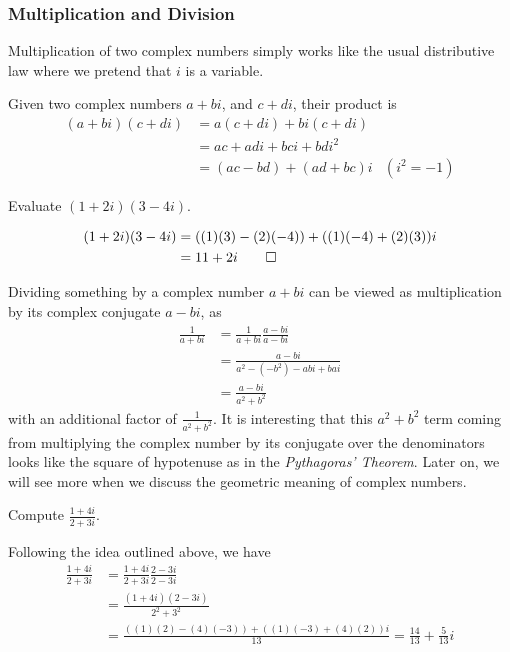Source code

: \subsubsection{Multiplication and Division}
Multiplication of two complex numbers simply works like the usual distributive law where we pretend that $i$ is a variable.
\begin{defn}
Given two complex numbers $a + bi$, and $c + di$, their product is
\begin{align}
(a + bi)(c + di) &= a(c + di) + bi(c + di) \nonumber\\
&= ac + adi + bci + bdi^2 \nonumber \\
&= (ac - bd) + (ad + bc)i & (i^2 = -1)
\end{align}
\end{defn}

\begin{exmp}
Evaluate $(1+2i)(3-4i)$.
\end{exmp}
\begin{solution}
\begin{align*}
(1+2i)(3-4i) &= ((1)(3) - (2)(-4)) + ((1)(-4) + (2)(3))i \\
&= 11 + 2i \qedhere
\end{align*}
\end{solution}

Dividing something by a complex number $a+bi$ can be viewed as multiplication by its complex conjugate $a-bi$, as
\begin{align}
\frac{1}{a+bi} &= \frac{1}{a+bi}\frac{a-bi}{a-bi} \nonumber \\
&= \frac{a-bi}{a^2 - (-b^2) - abi + bai} \nonumber \\
&= \frac{a-bi}{a^2 + b^2}
\end{align}
with an additional factor of $\frac{1}{a^2+b^2}$. It is interesting that this $a^2+b^2$ term coming from multiplying the complex number by its conjugate over the denominators looks like the square of hypotenuse as in the \textit{Pythagoras' Theorem}. Later on, we will see more when we discuss the geometric meaning of complex numbers.

\begin{exmp}
Compute $\frac{1+4i}{2+3i}$.
\end{exmp}
\begin{solution}
Following the idea outlined above, we have
\begin{align*}
\frac{1+4i}{2+3i} &= \frac{1+4i}{2+3i}\frac{2-3i}{2-3i} \\
&= \frac{(1+4i)(2-3i)}{2^2+3^2} \\
&= \frac{((1)(2) - (4)(-3)) + ((1)(-3) + (4)(2))i}{13} = \frac{14}{13}+\frac{5}{13}i
\end{align*}
\end{solution}

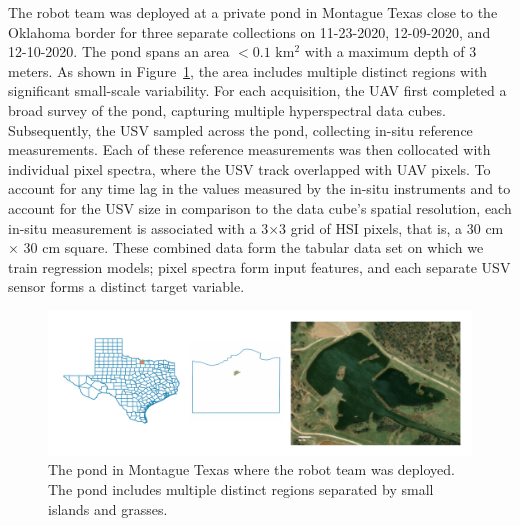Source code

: \documentclass[remotesensing,article,submit,pdftex,moreauthors]{Definitions/mdpi}
\begin{document}
The robot team was deployed at a private pond in Montague Texas close to the Oklahoma border for three separate collections on 11-23-2020, 12-09-2020, and 12-10-2020. The pond spans an area $<0.1$ km$^{2}$ with a maximum depth of 3 meters. As shown in Figure~\ref{fig:study-area}, the area includes multiple distinct regions with significant small-scale variability. For each acquisition, the UAV first completed a broad survey of the pond, capturing multiple hyperspectral data cubes. Subsequently, the USV sampled across the pond, collecting in-situ reference measurements. Each of these reference measurements was then collocated with individual pixel spectra, where the USV track overlapped with UAV pixels. To account for any time lag in the values measured by the in-situ instruments and to account for the USV size in comparison to the data cube's spatial resolution, each in-situ measurement is associated with a 3$\times$3 grid of HSI pixels, that is, a 30 cm $\times$ 30 cm square. These combined data form the tabular data set on which we train regression models; pixel spectra form input features, and each separate USV sensor forms a distinct target variable.

\begin{figure}[t!]
\centering
\vspace{-0.3in}
\includegraphics[width=\columnwidth]{paper/figures/materials-and-methods/study-area.pdf}
\vspace{-0.3in}
\caption{The pond in Montague Texas where the robot team was deployed. The pond includes multiple distinct regions separated by small islands and grasses. \label{fig:study-area}}
\end{figure}  
\end{document}
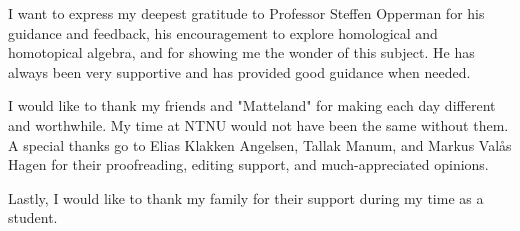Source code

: \documentclass[../thesis.tex]{subfiles}
\begin{document}
        I want to express my deepest gratitude to Professor Steffen Opperman for his guidance and feedback, his encouragement to explore homological and homotopical algebra, and for showing me the wonder of this subject. He has always been very supportive and has provided good guidance when needed.

        I would like to thank my friends and "Matteland" for making each day different and worthwhile. My time at NTNU would not have been the same without them. A special thanks go to Elias Klakken Angelsen, Tallak Manum, and Markus Valås Hagen for their proofreading, editing support, and much-appreciated opinions.
        
        Lastly, I would like to thank my family for their support during my time as a student.
\end{document}
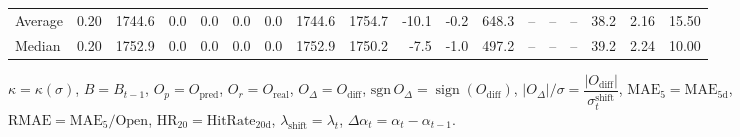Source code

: \begin{threeparttable}
{\begin{tabular}{lrrrrrrrrrrrrrrrrr}
Average &     0.20 & 1744.6 &               0.0 &               0.0 &                0.0 &                0.0 & 1744.6 & 1754.7 &      -10.1 &                     -0.2 &               648.3 &         -- &        -- &             -- &             38.2 &            2.16 &                  15.50 \\
 Median &     0.20 & 1752.9 &               0.0 &               0.0 &                0.0 &                0.0 & 1752.9 & 1750.2 &       -7.5 &                     -1.0 &               497.2 &         -- &        -- &             -- &             39.2 &            2.24 &                  10.00 \\
\bottomrule
\end{tabular}
}
\begin{tablenotes}\footnotesize
\item $\kappa=\kappa(\sigma)$, $B=B_{t-1}$, $O_p=O_{\text{pred}}$, $O_r=O_{\text{real}}$, $O_\Delta=O_{\text{diff}}$, $\mathrm{sgn}\,O_\Delta=\operatorname{sign}(O_{\text{diff}})$, $|O_\Delta|/\sigma=\dfrac{|O_{\text{diff}}|}{\sigma_t^{\text{shift}}}$, $\mathrm{MAE}_5=\mathrm{MAE}_{5\text{d}}$, $\mathrm{RMAE}= \mathrm{MAE}_5 / \text{Open}$, $\mathrm{HR}_{20}=\mathrm{HitRate}_{20\text{d}}$, 
$\lambda_{\text{shift}}=\lambda_t$, 
$\Delta\alpha_t=\alpha_t-\alpha_{t-1}$.
\end{tablenotes}
\end{threeparttable}
\endgroup

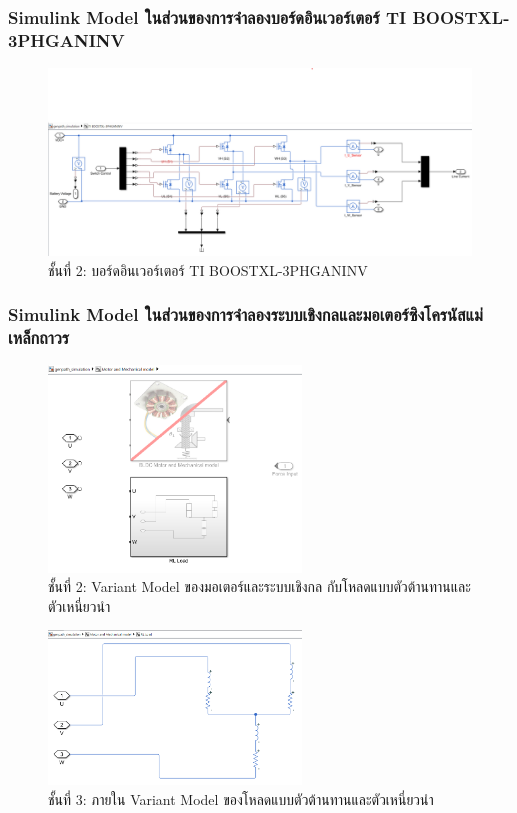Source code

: \documentclass[11pt,a4paper]{article}
\begin{document}
\subsubsection{Simulink Model ในส่วนของการจำลองบอร์ดอินเวอร์เตอร์ TI BOOSTXL-3PHGANINV}

\begin{figure}[H]
    \centering
    \includegraphics[width=\textwidth]{l1-inverter.png}
    \caption{ชั้นที่ 2: บอร์ดอินเวอร์เตอร์ TI BOOSTXL-3PHGANINV}
\end{figure}

\subsubsection{Simulink Model ในส่วนของการจำลองระบบเชิงกลและมอเตอร์ซิงโครนัสแม่เหล็กถาวร}

\begin{figure}[H]
    \centering
    \includegraphics[width=0.6\textwidth]{l1-mechmodel.png}
    \caption{ชั้นที่ 2: Variant Model ของมอเตอร์และระบบเชิงกล กับโหลดแบบตัวต้านทานและตัวเหนี่ยวนำ}
\end{figure}

\begin{figure}[H]
    \centering
    \includegraphics[width=0.6\textwidth]{l2-rlload.png}
    \caption{ชั้นที่ 3: ภายใน Variant Model ของโหลดแบบตัวต้านทานและตัวเหนี่ยวนำ}
\end{figure}
\end{document}
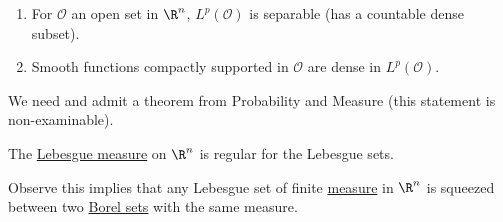 \documentclass{article}
\begin{document}
\begin{thm}[Density-separability of $L^p(\R^n)$, $p \in [1, +\infty)$]
    \leavevmode
    \begin{enumerate}[label=(\arabic*)]
        \item For $\mathcal{O}$ an open set in $\R^n$, $L^p(\mathcal{O})$ is separable (has a countable dense subset).
        \item Smooth functions compactly supported in $\mathcal{O}$ are dense in $L^p(\mathcal{O})$.
    \end{enumerate}
\end{thm}

We need and admit a theorem from Probability and Measure (this statement is non-examinable).
\begin{thm}
    The \hyperlink{def:lebMeas}{Lebesgue measure} on $\R^n$ is regular for the Lebesgue sets.
\end{thm}
Observe this implies that any Lebesgue set of finite \hyperlink{def:measure}{measure} in $\R^n$ is squeezed between two \hyperlink{def:borelSet}{Borel sets} with the same measure.
\end{document}
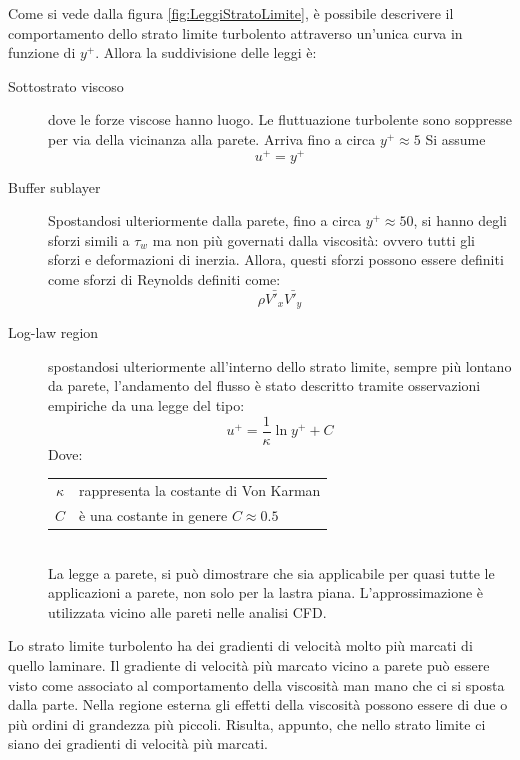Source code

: Come si vede dalla figura \ref{fig:LeggiStratoLimite}, è possibile descrivere il comportamento dello strato limite turbolento attraverso un'unica curva in funzione di $y^+$.
Allora la suddivisione delle leggi è:
\begin{description}
\item[Sottostrato viscoso] dove le forze viscose hanno luogo. Le fluttuazione turbolente sono soppresse per via della vicinanza alla parete. Arriva fino a circa $y^+ \approx 5$
Si assume 
\begin{equation}
u^+ = y^+
\end{equation}
\item[Buffer sublayer]
Spostandosi ulteriormente dalla parete, fino a circa $y^+ \approx 50$, si hanno degli sforzi simili a $\tau_w$ ma non più governati dalla viscosità: ovvero tutti gli sforzi e deformazioni di inerzia. 
Allora, questi sforzi possono essere definiti come sforzi di Reynolds definiti come:
\begin{equation}
\rho \bar{V'_x} \bar{V'_y}
\end{equation}
\item[Log-law region] spostandosi ulteriormente all'interno dello strato limite, sempre più lontano da parete, l'andamento del flusso è stato descritto tramite osservazioni empiriche da una legge del tipo:
\begin{equation}
u^+ = \frac{1}{\kappa}\ln y^+ + C
\end{equation}
Dove:\\
\begin{tabular}{cl}
$\kappa$ & rappresenta la costante di Von Karman\\
$C$ & è una costante in genere $C\approx 0.5$
\end{tabular}\\
La legge a parete, si può dimostrare che sia applicabile per quasi tutte le applicazioni a parete, non solo per la lastra piana. L'approssimazione  è utilizzata vicino alle pareti nelle analisi \ac{CFD}.
\end{description}
Lo strato limite turbolento ha dei gradienti di velocità molto più marcati di quello laminare. Il gradiente di velocità più marcato vicino a parete può essere visto come associato al comportamento della viscosità man mano che ci si sposta dalla parte.
Nella regione esterna gli effetti della viscosità possono essere di due o più ordini di grandezza più piccoli. Risulta, appunto, che nello strato limite ci siano dei gradienti di velocità più marcati.

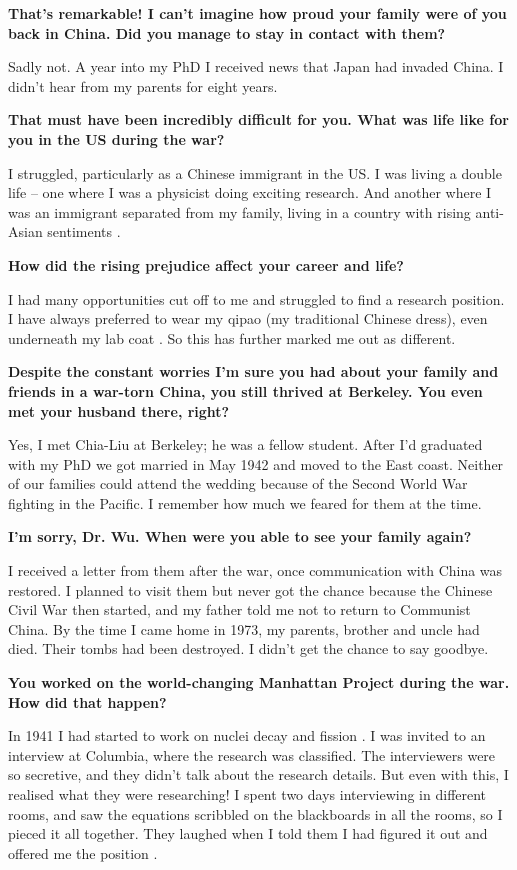 \documentclass{article}
\newcommand{\q}[1]{\vspace{10pt}
\textbf{#1}
\vspace{0pt}}
\begin{document}
\begin{multicols}{2}
\q{That’s remarkable! I can’t imagine how proud your family were of you back in China. Did you manage to stay in contact with them?}

Sadly not. A year into my PhD I received news that Japan had invaded China. I didn’t hear from my parents for eight years.

\q{That must have been incredibly difficult for you. What was life like for you in the US during the war?}

I struggled, particularly as a Chinese immigrant in the US. I was living a double life – one where I was a physicist doing exciting research. And another where I was an immigrant separated from my family, living in a country with rising anti-Asian sentiments \cite{N2}.

\q{How did the rising prejudice affect your career and life?}

I had many opportunities cut off to me and struggled to find a research position. I have always preferred to wear my qipao (my traditional Chinese dress), even underneath my lab coat \cite{N3}. So this has further marked me out as different.

\q{Despite the constant worries I’m sure you had about your family and friends in a war-torn China, you still thrived at Berkeley. You even met your husband there, right?}

Yes, I met Chia-Liu at Berkeley; he was a fellow student. After I’d graduated with my PhD we got married in May 1942 and moved to the East coast. \cite{N6} Neither of our families could attend the wedding because of the Second World War fighting in the Pacific. I remember how much we feared for them at the time.

\q{I’m sorry, Dr. Wu. When were you able to see your family again?}

I received a letter from them after the war, once communication with China was restored. I planned to visit them but never got the chance because the Chinese Civil War then started, and my father told me not to return to Communist China. By the time I came home in 1973, my parents, brother and uncle had died. Their tombs had been destroyed. I didn't get the chance to say goodbye.

\q{You worked on the world-changing Manhattan Project during the war. How did that happen?}

In 1941 I had started to work on nuclei decay and fission \cite{N4}. I was invited to an interview at Columbia, where the research was classified. The interviewers were so secretive, and they didn’t talk about the research details. But even with this, I realised what they were researching! I spent two days interviewing in different rooms, and saw the equations scribbled on the blackboards in all the rooms, so I pieced it all together. They laughed when I told them I had figured it out and offered me the position \cite{N4}.


\end{multicols}
\end{document}
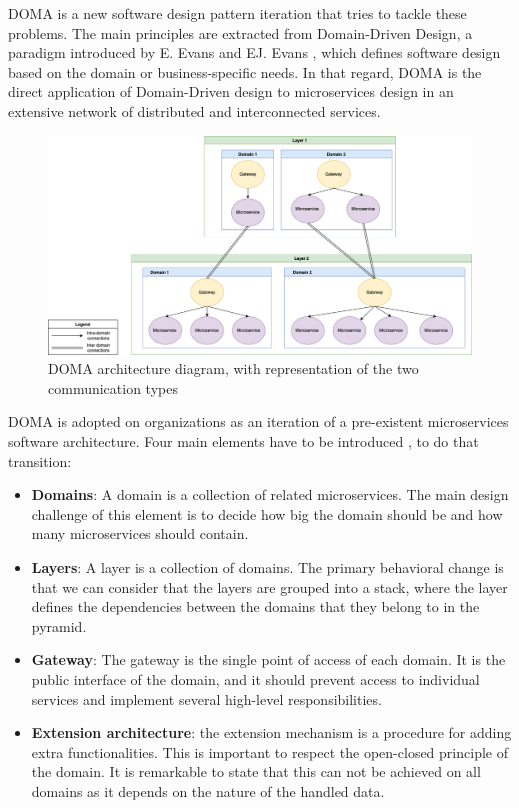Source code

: \documentclass[english, 12pt, a4paper, sci, utf8, a-1b, online]{aaltothesis}
\begin{document}
DOMA is a new software design pattern iteration that tries to tackle these problems. The main principles are extracted from Domain-Driven Design, a paradigm introduced by E. Evans and EJ. Evans \cite{evans2004domain}, which defines software design based on the domain or business-specific needs. In that regard, DOMA is the direct application of Domain-Driven design to microservices design in an extensive network of distributed and interconnected services.\\

\begin{figure}[h!]
    \centering
    \includegraphics[scale=0.3]{src/thesis/img/literature-review/doma.png}
    \caption{DOMA architecture diagram, with representation of the two communication types}
    \label{fig:my_label}
\end{figure}

DOMA is adopted on organizations as an iteration of a pre-existent microservices software architecture. Four main elements have to be introduced \cite{DOMAUber}, to do that transition:

\begin{itemize}
    \item \textbf{Domains}: A domain is a collection of related microservices. The main design challenge of this element is to decide how big the domain should be and how many microservices should contain.
    \item \textbf{Layers}: A layer is a collection of domains. The primary behavioral change is that we can consider that the layers are grouped into a stack, where the layer defines the dependencies between the domains that they belong to in the pyramid.
    \item \textbf{Gateway}: The gateway is the single point of access of each domain. It is the public interface of the domain, and it should prevent access to individual services and implement several high-level responsibilities.
    \item \textbf{Extension architecture}: the extension mechanism is a procedure for adding extra functionalities. This is important to respect the open-closed principle of the domain. It is remarkable to state that this can not be achieved on all domains as it depends on the nature of the handled data.
\end{itemize}
\end{document}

_ _ _ _ _ _ _

* [ASSIGNMENT]: Among the entries, how many lines contain the word "นเวอร"? Give the number alone.

* [ANSWER FOR THIS EXERCISE]: 2